The reason for the interest is clear: companies want to minimize infrastructure management overhead by relying on the cloud platform to orchestrate cloud services rather than managing virtual servers themselves.

Public cloud platforms have already removed the burden of managing physical infrastructure.

Now serverless architecture stitches together various cloud services so that companies can simplify IT management while automatically benefiting from the frequent release of new cloud service capabilities.

The leading cloud platforms have noted this interest and new serverless options are coming out seemingly every day.

Of course, there are plenty of caveats, such as having to fit within the constraints of the service or set of services, a lack of visibility into what was traditionally points of monitoring concern, and a lack of familiarity on the part of many development teams.

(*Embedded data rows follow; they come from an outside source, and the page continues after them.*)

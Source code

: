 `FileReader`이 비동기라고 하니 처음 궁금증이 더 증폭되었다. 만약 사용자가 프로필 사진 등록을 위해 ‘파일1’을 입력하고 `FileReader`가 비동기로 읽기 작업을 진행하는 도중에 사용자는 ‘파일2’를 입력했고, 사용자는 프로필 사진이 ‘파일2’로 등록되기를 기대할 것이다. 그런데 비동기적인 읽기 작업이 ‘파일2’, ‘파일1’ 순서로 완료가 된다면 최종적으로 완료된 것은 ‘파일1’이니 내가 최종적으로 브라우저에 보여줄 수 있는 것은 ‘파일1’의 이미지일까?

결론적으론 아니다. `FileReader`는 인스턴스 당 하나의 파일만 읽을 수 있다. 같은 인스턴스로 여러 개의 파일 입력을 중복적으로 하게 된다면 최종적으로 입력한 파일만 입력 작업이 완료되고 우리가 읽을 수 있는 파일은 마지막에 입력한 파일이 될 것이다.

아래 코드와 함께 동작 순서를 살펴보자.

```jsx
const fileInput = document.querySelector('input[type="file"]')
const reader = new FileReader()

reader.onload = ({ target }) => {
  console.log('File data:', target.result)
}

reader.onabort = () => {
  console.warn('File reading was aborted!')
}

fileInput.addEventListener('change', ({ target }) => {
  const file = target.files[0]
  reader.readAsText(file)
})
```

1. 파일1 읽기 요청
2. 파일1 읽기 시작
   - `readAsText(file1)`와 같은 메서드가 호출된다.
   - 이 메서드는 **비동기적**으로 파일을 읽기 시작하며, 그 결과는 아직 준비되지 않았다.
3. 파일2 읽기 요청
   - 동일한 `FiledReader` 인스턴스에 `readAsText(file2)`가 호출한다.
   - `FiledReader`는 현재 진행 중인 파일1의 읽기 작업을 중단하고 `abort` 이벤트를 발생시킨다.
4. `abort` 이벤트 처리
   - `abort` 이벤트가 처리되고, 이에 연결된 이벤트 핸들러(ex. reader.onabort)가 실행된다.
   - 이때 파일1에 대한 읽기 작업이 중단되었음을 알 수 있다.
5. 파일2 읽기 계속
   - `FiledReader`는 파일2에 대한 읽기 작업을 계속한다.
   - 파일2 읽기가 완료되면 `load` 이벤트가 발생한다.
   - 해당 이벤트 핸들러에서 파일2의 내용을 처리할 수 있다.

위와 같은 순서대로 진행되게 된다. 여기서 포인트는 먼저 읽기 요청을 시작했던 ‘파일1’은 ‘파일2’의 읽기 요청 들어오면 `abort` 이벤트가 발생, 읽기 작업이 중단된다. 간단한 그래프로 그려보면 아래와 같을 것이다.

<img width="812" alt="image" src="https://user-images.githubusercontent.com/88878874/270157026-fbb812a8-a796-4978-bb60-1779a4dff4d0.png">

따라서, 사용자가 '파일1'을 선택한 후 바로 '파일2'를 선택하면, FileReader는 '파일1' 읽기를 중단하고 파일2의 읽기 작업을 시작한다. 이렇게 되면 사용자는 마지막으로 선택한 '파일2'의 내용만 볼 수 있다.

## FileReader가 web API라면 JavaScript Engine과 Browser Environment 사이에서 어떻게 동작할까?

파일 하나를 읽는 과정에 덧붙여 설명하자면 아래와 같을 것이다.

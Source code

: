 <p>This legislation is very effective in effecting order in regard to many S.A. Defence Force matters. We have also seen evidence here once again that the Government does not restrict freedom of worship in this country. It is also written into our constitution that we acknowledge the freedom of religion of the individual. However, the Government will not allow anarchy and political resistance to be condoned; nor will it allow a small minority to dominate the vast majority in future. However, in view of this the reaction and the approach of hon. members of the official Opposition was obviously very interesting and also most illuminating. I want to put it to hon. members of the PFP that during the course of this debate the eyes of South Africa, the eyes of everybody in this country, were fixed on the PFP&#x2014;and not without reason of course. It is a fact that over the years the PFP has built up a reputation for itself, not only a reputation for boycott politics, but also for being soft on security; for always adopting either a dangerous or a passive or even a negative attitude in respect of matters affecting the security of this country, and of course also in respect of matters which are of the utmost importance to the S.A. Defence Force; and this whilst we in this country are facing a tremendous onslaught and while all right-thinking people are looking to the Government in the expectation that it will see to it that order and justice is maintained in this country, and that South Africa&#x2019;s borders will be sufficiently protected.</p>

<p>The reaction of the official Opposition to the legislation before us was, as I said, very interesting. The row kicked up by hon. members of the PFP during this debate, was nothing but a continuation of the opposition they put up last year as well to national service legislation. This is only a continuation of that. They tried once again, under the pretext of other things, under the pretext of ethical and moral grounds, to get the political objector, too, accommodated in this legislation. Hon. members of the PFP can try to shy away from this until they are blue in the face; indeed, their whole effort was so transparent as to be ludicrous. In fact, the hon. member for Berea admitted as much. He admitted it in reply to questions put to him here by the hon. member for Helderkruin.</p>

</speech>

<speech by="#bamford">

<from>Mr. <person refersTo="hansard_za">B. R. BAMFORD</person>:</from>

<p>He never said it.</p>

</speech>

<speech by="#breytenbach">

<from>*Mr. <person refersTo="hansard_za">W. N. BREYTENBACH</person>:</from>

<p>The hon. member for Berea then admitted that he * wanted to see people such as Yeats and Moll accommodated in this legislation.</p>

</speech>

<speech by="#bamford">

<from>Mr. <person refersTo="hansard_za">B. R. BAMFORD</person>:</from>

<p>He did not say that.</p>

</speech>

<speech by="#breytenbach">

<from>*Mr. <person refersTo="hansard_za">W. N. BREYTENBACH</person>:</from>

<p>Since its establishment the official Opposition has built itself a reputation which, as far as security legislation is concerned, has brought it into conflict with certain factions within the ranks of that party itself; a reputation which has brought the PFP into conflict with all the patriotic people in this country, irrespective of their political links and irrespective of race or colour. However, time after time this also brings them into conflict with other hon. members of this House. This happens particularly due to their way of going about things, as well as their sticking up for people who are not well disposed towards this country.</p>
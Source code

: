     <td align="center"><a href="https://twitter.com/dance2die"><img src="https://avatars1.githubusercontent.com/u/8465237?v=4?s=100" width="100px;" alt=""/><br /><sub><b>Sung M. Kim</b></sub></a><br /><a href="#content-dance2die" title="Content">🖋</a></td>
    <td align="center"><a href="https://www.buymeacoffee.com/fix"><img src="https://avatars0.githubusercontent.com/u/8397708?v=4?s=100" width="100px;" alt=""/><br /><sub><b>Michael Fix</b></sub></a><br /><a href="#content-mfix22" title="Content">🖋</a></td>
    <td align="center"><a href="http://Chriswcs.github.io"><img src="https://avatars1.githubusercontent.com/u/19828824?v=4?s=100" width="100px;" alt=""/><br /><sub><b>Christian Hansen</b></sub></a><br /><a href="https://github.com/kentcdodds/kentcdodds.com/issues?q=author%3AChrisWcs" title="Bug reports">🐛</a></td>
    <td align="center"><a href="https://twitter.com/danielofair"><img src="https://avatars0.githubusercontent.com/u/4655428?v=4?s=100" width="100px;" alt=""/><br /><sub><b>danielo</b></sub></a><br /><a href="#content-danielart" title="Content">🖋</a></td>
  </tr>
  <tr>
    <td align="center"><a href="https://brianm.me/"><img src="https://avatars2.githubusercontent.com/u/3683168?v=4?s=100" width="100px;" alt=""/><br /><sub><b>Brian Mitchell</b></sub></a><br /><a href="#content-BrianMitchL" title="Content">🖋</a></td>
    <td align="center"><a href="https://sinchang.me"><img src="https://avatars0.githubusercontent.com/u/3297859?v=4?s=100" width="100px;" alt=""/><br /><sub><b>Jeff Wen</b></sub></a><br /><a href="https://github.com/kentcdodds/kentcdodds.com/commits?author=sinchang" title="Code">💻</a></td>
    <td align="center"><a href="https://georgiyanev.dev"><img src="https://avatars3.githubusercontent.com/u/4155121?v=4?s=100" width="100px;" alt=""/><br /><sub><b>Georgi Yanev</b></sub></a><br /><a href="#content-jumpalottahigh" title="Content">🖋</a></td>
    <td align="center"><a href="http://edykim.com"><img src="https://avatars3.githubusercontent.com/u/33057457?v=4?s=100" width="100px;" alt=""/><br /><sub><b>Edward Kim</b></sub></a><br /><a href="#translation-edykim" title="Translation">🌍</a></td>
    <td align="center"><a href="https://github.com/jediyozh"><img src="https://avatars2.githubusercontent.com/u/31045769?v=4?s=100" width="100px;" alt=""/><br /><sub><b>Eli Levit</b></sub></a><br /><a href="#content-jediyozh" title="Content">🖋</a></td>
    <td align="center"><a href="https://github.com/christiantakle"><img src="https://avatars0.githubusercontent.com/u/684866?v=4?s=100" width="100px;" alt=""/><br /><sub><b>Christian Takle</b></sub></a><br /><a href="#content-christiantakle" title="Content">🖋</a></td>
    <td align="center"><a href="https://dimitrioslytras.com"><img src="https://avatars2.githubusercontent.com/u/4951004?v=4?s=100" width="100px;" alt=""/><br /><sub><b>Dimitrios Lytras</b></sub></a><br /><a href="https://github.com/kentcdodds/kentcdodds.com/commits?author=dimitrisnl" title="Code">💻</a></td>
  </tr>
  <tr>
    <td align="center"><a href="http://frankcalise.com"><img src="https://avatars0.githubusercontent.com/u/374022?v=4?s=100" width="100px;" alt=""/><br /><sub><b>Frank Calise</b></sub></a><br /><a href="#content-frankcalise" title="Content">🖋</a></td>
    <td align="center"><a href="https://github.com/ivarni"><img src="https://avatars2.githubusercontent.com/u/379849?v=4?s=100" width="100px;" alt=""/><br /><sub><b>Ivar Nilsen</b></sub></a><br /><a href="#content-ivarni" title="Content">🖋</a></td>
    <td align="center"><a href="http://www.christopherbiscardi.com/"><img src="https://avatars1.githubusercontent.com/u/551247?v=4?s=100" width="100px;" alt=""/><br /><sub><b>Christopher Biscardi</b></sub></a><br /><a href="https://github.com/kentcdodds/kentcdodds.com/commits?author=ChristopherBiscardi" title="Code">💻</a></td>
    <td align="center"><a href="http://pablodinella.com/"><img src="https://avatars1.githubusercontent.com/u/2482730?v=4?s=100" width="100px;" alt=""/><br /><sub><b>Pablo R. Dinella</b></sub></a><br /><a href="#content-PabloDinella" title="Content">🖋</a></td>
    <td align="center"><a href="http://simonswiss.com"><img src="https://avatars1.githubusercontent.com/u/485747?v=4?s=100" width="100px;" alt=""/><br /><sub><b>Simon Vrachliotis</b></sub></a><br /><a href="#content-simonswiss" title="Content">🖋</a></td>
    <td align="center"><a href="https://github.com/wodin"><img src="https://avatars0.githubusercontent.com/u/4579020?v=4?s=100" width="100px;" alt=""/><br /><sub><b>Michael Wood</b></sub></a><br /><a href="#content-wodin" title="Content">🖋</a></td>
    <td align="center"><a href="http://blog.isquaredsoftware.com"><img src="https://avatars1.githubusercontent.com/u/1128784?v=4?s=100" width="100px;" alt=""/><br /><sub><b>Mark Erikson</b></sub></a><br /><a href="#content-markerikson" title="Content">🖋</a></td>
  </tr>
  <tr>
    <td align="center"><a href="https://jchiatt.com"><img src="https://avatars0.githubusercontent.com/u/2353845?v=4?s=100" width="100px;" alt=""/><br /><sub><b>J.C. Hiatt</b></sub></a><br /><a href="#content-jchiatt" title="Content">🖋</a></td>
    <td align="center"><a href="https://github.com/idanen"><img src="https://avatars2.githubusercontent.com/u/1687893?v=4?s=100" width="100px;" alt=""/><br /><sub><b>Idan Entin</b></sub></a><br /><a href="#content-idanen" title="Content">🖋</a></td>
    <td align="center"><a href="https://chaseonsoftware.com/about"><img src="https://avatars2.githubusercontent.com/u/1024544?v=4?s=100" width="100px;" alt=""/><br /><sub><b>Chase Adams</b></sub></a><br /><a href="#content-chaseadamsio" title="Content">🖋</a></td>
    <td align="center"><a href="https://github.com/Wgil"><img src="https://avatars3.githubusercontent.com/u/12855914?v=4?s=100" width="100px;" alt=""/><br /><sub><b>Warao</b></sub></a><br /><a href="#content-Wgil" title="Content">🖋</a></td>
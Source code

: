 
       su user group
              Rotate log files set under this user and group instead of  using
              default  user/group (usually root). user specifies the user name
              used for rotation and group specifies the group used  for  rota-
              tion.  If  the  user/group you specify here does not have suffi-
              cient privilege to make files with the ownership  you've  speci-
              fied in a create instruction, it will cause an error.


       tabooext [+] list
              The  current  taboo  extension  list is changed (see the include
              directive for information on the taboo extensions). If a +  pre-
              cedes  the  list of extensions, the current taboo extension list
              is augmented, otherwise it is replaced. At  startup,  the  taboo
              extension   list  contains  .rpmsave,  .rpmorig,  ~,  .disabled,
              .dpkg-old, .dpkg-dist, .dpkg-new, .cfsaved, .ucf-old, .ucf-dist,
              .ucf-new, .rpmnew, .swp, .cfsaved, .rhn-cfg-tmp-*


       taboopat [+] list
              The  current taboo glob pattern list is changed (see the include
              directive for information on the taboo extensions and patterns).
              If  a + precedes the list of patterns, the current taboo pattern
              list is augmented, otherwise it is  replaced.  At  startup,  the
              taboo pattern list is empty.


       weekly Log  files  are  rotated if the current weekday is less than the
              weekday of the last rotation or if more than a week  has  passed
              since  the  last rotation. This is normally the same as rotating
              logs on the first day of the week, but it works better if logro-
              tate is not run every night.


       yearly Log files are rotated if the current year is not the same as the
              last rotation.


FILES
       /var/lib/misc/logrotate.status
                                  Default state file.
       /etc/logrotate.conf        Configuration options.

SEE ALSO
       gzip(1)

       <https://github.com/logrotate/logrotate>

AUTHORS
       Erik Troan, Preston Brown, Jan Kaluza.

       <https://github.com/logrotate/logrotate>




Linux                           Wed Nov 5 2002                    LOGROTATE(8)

But even so, adoption of serverless is quite discernable.

I encountered my first serverless application last summer when a company came to Logicworks looking for a managed services partner.

The challenges were immediately apparent.

First, there was no infrastructure to manage.

Seems obvious, but from the perspective of an infrastructure MSP, we’re immediately looking for where we can add value.

Second, so much of the tooling and systems used to manage traditional infrastructure (or even fully virtualized infrastructure such as Amazon EC2) simply had no place in this world.

The challenges were like what we faced with the rise of containerized applications, but more so.

In a containerized system, we found ways to do intrusion detection, log aggregation and host-level monitoring because we still had access to the host OS.

In a serverless system, customers that must meet PCI, HIPAA or HITRUST standards will have to wait for serverless-ready solutions.

These are real challenges for an MSP – and while solutions will come that help companies achieve specific compliance requirements.

The bigger question faced by our industry is: what we do when there’s nothing to manage but the application itself.

We had encountered similar challenges with the rise of Platform as a Service (PaaS) but there was always room to run the more complex workloads that didn’t fit within those constraints.

Now that the code is running directly on the services and the number and capabilities of those services have grown so much, the line between infrastructure and code is blurring even further than the traditional understanding of infrastructure as code (IaC).

Of course, while new methods and tools are always arriving in IT, almost nothing ever goes away entirely.

We still have mainframes and we will have monolithic applications running on traditional topologies for some time.

There will be room for an MSP to add value for a very long time.

But I’m still prompted to think about our place in a serverless world.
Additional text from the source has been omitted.